[PROVIDED ENTRIES Boundary: Start]

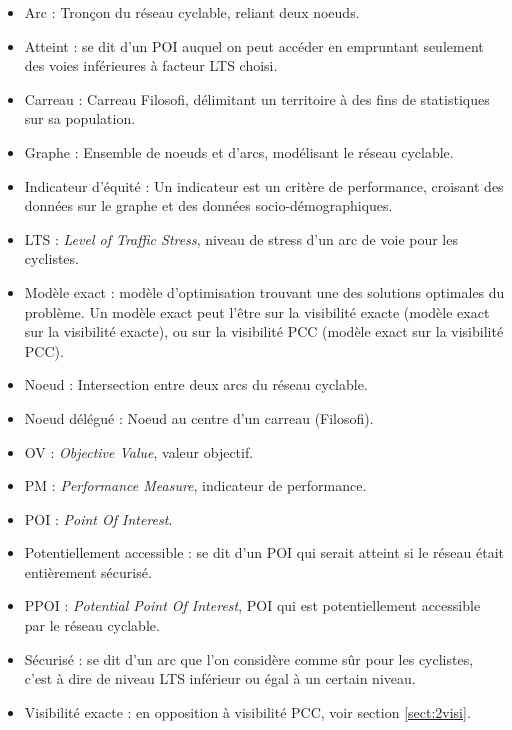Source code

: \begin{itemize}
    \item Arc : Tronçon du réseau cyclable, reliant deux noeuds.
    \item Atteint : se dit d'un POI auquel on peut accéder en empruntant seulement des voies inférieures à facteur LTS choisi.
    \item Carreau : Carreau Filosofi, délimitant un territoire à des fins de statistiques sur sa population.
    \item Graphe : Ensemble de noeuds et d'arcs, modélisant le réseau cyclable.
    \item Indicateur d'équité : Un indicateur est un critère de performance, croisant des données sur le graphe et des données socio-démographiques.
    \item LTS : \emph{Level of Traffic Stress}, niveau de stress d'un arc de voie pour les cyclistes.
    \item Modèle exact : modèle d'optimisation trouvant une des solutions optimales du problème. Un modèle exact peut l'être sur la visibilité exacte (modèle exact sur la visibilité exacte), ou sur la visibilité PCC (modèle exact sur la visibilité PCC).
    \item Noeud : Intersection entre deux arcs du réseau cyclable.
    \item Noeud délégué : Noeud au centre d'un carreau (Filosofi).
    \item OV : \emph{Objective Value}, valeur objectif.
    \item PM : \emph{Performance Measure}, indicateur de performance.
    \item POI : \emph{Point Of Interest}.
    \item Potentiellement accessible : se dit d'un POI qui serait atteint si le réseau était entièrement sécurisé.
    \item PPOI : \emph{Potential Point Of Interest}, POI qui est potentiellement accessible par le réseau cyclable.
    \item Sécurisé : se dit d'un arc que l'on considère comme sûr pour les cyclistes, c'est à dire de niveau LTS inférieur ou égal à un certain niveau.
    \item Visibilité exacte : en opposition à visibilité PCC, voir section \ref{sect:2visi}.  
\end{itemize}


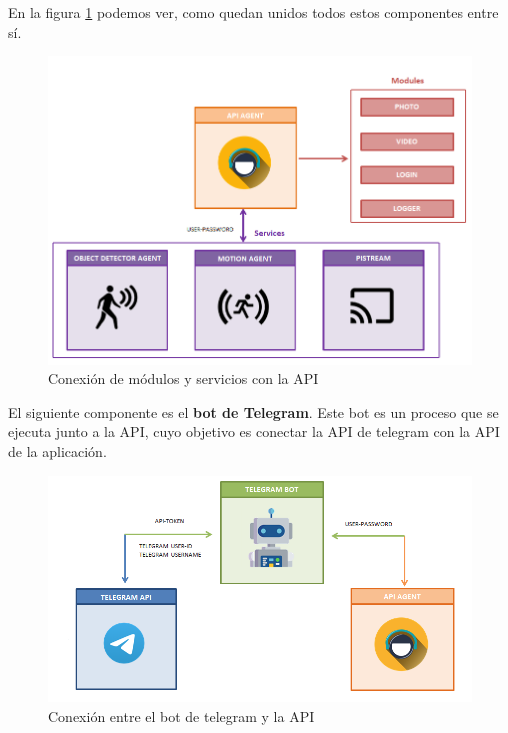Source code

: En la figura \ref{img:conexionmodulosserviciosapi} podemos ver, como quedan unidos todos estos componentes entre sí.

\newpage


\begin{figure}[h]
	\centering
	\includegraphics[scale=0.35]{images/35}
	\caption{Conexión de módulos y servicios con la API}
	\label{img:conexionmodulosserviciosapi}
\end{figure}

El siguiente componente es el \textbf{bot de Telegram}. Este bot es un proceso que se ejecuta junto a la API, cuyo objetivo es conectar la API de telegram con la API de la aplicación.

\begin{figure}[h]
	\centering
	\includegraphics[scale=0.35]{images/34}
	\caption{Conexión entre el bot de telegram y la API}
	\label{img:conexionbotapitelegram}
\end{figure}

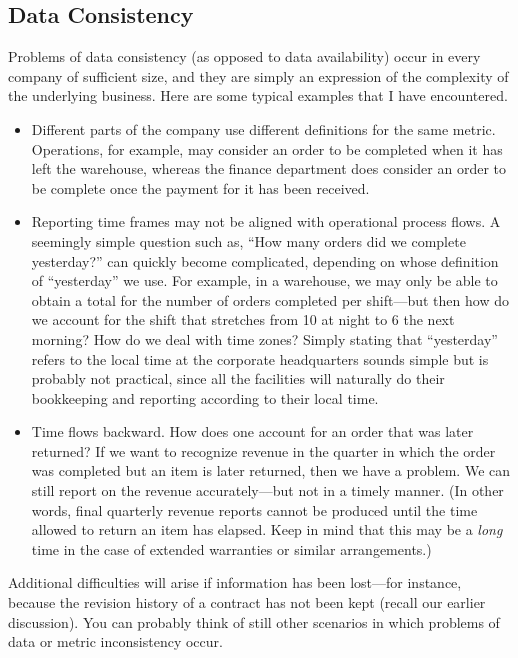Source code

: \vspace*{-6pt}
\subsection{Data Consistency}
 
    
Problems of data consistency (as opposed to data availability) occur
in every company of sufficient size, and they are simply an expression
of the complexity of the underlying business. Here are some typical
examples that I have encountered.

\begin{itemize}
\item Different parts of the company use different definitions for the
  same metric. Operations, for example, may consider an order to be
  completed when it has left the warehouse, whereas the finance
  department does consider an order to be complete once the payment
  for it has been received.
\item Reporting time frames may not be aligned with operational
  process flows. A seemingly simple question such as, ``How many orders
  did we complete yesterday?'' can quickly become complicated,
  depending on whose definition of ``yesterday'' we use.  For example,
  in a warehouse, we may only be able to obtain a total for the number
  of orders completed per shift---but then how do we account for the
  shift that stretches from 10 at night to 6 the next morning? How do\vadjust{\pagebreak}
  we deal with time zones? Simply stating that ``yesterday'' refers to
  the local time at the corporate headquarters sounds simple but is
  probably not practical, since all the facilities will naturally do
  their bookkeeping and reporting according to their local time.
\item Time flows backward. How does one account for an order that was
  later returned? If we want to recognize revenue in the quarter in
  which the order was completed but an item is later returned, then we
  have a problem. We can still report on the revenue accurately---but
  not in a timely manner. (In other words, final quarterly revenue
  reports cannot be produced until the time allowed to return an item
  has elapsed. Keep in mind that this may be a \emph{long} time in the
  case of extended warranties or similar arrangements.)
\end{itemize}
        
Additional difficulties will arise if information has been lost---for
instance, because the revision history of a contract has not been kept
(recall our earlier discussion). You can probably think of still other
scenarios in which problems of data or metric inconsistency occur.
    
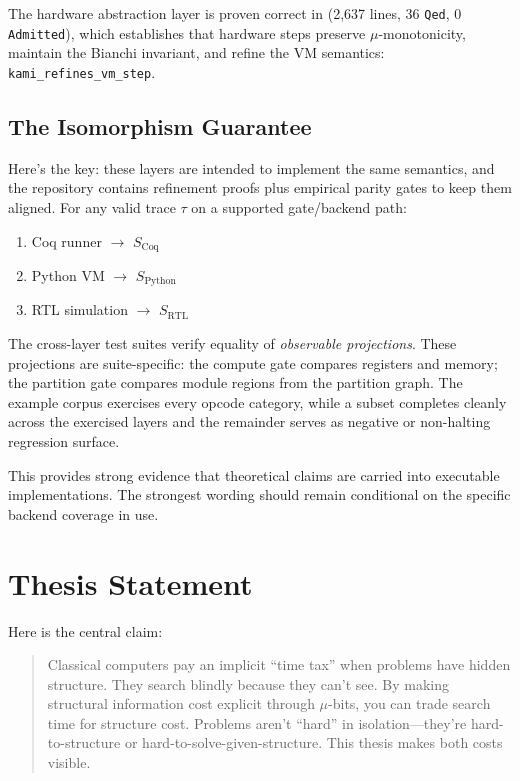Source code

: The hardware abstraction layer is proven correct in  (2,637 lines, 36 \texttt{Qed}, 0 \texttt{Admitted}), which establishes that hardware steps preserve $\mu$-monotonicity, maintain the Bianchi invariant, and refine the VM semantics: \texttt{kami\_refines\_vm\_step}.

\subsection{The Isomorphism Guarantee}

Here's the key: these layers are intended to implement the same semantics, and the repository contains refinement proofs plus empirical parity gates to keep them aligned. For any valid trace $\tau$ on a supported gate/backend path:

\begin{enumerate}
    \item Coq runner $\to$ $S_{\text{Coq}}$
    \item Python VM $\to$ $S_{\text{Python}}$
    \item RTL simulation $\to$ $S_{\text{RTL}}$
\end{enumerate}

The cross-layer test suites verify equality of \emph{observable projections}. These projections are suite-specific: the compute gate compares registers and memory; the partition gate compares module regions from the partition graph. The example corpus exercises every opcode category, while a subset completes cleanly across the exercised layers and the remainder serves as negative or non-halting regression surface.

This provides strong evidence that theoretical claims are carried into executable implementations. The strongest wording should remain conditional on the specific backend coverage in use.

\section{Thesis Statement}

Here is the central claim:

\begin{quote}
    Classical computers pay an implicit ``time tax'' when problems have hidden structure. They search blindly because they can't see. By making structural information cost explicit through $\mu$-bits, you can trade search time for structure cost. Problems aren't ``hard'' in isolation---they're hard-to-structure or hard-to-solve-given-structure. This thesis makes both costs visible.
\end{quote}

[PROVIDED ENTRIES Boundary: End]
[PROVIDED ENTRIES Boundary: Start]

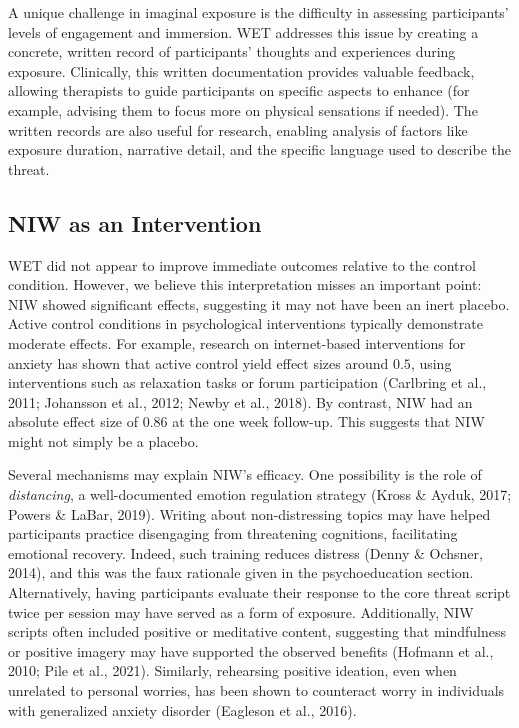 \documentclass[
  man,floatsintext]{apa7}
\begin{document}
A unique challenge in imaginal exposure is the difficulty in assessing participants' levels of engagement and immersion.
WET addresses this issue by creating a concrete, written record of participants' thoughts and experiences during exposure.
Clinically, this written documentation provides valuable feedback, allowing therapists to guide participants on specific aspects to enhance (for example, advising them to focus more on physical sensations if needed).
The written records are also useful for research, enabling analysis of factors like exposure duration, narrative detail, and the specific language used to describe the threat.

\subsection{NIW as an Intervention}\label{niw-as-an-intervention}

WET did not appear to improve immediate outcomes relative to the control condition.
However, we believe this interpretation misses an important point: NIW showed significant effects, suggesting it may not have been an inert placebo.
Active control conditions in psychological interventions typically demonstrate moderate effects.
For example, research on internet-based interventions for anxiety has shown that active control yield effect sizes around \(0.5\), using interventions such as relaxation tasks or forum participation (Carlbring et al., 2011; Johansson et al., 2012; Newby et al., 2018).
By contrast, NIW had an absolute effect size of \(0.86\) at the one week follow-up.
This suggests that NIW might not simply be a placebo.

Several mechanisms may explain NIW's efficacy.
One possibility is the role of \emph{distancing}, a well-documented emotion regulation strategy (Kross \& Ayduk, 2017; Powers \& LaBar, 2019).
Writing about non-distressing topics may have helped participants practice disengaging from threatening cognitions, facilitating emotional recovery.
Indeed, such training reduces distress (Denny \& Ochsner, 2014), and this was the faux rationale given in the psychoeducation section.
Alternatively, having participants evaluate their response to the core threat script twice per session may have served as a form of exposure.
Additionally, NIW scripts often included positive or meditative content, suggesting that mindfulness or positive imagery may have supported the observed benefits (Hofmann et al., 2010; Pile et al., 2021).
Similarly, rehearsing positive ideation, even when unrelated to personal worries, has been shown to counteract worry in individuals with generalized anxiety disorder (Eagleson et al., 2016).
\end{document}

[PROVIDED ENTRIES Boundary: End]
[PROVIDED ENTRIES Boundary: Start]

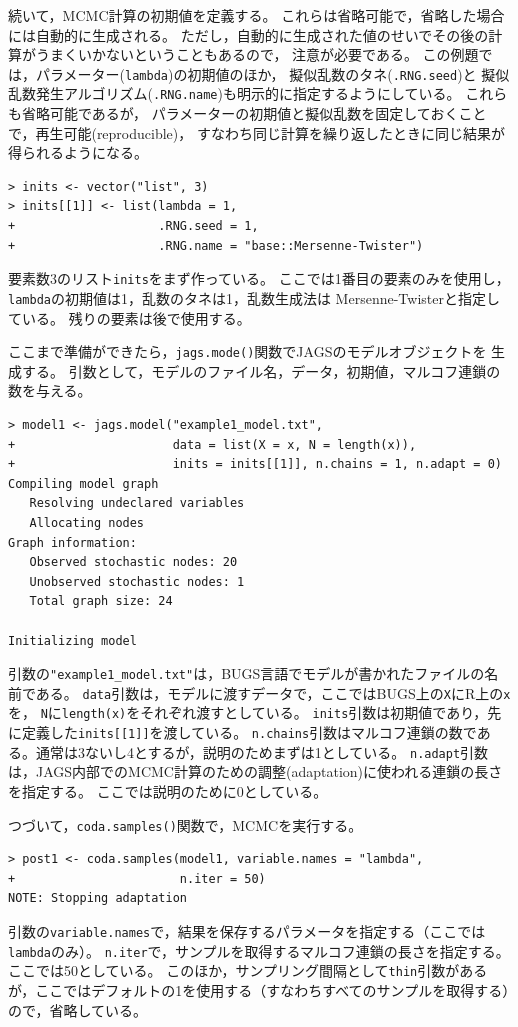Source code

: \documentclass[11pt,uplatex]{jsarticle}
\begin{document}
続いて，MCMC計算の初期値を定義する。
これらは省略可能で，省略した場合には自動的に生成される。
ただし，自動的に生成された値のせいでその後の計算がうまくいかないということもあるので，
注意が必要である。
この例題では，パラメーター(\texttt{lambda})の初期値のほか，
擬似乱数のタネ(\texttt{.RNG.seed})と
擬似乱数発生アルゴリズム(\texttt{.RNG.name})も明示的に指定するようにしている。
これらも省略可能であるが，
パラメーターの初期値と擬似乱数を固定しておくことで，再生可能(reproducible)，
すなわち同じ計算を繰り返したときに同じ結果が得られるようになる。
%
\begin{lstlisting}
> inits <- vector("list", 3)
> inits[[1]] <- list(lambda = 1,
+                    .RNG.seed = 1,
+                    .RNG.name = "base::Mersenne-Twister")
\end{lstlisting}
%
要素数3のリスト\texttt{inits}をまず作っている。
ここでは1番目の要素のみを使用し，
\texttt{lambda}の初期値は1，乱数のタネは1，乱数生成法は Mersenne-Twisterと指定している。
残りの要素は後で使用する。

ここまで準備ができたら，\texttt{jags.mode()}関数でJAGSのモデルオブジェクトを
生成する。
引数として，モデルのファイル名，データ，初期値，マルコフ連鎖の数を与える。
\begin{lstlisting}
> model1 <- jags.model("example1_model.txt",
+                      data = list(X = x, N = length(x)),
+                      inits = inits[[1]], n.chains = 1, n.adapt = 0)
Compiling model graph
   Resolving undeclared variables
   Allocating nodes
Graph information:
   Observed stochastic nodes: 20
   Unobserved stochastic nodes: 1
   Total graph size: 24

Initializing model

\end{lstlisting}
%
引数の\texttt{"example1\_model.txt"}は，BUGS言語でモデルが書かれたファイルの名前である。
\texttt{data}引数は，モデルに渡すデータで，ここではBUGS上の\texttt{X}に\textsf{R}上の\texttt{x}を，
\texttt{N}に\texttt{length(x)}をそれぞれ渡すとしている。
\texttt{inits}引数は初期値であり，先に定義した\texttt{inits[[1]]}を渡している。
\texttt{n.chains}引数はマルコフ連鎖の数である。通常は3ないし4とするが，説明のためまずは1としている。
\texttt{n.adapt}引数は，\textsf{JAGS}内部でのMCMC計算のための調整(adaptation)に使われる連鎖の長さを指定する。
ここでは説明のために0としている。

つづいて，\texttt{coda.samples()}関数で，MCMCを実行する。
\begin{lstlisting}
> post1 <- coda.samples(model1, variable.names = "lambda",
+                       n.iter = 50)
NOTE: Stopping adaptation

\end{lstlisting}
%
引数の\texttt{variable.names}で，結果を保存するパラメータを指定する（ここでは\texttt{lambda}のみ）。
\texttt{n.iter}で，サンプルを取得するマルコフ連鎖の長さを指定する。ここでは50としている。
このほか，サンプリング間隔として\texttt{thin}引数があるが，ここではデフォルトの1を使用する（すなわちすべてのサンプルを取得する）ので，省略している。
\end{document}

[PROVIDED ENTRIES Boundary: End]

_ASSIGNMENT_. In the listing above, find the line containing "modélisant le réseau cyclable." and the line containing "entre el bot", then print exactly those two lines and every line between them, minus the pictures.

_COMPLETED EXERCISE_.
    \item Graphe : Ensemble de noeuds et d'arcs, modélisant le réseau cyclable.
    \item Indicateur d'équité : Un indicateur est un critère de performance, croisant des données sur le graphe et des données socio-démographiques.
    \item LTS : \emph{Level of Traffic Stress}, niveau de stress d'un arc de voie pour les cyclistes.
    \item Modèle exact : modèle d'optimisation trouvant une des solutions optimales du problème. Un modèle exact peut l'être sur la visibilité exacte (modèle exact sur la visibilité exacte), ou sur la visibilité PCC (modèle exact sur la visibilité PCC).
    \item Noeud : Intersection entre deux arcs du réseau cyclable.
    \item Noeud délégué : Noeud au centre d'un carreau (Filosofi).
    \item OV : \emph{Objective Value}, valeur objectif.
    \item PM : \emph{Performance Measure}, indicateur de performance.
    \item POI : \emph{Point Of Interest}.
    \item Potentiellement accessible : se dit d'un POI qui serait atteint si le réseau était entièrement sécurisé.
    \item PPOI : \emph{Potential Point Of Interest}, POI qui est potentiellement accessible par le réseau cyclable.
    \item Sécurisé : se dit d'un arc que l'on considère comme sûr pour les cyclistes, c'est à dire de niveau LTS inférieur ou égal à un certain niveau.
    \item Visibilité exacte : en opposition à visibilité PCC, voir section \ref{sect:2visi}.  
\end{itemize}


Source code

: En la figura \ref{img:conexionmodulosserviciosapi} podemos ver, como quedan unidos todos estos componentes entre sí.

\newpage


\begin{figure}[h]
	\centering
	\includegraphics[scale=0.35]{images/35}
	\caption{Conexión de módulos y servicios con la API}
	\label{img:conexionmodulosserviciosapi}
\end{figure}

El siguiente componente es el \textbf{bot de Telegram}. Este bot es un proceso que se ejecuta junto a la API, cuyo objetivo es conectar la API de telegram con la API de la aplicación.

\begin{figure}[h]
	\centering
	\includegraphics[scale=0.35]{images/34}
	\caption{Conexión entre el bot de telegram y la API}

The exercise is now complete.